▸ What you will do: In the records below, find each line that holds "tags" and return it.

▸ Stored data entries:
#####
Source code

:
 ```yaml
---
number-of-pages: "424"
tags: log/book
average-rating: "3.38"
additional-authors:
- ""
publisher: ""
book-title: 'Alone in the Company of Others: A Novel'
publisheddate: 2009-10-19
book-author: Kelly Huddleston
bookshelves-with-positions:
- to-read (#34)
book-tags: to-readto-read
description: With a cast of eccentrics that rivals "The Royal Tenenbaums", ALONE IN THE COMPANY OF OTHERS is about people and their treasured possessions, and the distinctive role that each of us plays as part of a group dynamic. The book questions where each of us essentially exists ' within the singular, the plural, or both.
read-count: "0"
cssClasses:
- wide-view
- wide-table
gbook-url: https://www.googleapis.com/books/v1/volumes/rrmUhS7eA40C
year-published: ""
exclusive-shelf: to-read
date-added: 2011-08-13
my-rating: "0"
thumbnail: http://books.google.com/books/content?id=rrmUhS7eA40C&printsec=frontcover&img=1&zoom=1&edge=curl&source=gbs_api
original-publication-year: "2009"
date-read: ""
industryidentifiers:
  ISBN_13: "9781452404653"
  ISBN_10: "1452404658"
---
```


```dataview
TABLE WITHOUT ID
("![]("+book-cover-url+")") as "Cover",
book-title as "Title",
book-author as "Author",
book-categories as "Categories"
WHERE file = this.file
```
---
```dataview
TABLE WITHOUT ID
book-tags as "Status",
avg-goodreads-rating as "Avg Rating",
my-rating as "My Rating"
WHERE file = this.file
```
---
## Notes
#####
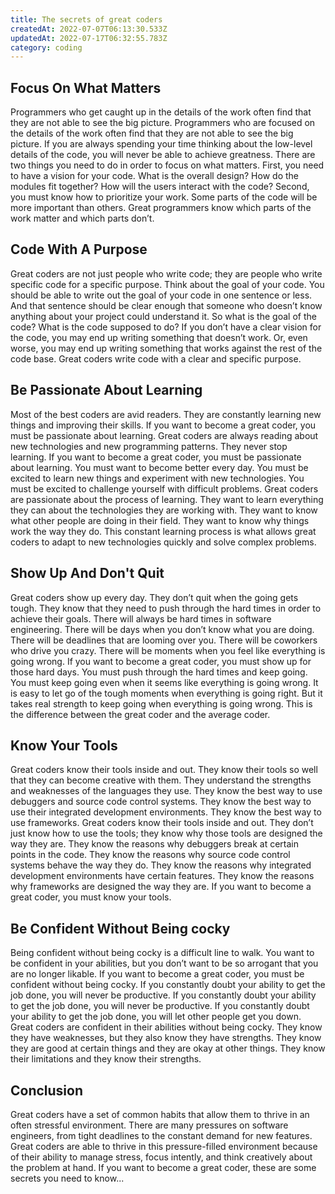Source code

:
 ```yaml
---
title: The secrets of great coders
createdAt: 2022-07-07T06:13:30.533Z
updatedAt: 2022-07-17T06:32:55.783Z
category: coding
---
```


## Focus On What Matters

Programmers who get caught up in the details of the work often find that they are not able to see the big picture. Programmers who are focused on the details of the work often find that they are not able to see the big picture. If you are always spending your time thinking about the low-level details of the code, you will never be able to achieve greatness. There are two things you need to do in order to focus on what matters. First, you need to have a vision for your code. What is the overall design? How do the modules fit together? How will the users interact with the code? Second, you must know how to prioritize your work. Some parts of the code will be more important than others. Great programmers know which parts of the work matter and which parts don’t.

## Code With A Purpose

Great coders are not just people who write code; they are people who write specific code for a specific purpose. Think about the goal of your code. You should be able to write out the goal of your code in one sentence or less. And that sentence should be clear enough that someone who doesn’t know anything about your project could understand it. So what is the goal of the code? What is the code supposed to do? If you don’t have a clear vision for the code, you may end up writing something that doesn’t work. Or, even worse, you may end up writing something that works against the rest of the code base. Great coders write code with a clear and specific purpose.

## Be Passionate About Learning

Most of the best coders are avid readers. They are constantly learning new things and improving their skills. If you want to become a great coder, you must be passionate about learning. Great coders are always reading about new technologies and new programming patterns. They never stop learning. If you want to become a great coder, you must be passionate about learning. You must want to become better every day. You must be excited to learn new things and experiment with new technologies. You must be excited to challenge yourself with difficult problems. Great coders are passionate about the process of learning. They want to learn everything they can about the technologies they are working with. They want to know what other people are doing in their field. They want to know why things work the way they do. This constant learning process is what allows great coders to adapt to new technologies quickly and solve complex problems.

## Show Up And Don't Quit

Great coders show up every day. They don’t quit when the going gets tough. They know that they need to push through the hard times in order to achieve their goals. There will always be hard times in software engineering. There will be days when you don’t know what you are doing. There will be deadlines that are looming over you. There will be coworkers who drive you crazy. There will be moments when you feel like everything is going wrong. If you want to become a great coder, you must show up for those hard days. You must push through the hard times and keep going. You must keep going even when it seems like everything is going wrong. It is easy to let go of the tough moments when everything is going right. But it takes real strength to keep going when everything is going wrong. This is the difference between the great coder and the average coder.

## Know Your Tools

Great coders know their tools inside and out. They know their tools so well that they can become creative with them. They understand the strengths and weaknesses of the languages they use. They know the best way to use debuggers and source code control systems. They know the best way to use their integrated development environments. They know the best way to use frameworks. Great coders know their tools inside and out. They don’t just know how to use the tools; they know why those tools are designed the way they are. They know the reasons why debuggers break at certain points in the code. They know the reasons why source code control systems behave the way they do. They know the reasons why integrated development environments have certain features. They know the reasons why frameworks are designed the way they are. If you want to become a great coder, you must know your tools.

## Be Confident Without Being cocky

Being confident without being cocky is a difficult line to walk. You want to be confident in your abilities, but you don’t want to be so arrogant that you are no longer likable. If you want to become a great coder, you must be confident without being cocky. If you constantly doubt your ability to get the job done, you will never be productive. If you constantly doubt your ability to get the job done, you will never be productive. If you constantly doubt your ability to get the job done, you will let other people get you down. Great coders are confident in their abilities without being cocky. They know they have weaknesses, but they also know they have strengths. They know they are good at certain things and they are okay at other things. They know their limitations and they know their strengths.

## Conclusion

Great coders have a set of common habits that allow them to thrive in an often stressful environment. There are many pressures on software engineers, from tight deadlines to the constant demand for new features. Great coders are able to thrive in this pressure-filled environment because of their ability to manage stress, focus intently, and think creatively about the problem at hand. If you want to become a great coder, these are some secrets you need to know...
#####
▸ Reply:
tags: log/book
book-tags: to-readto-read
book-tags as "Status",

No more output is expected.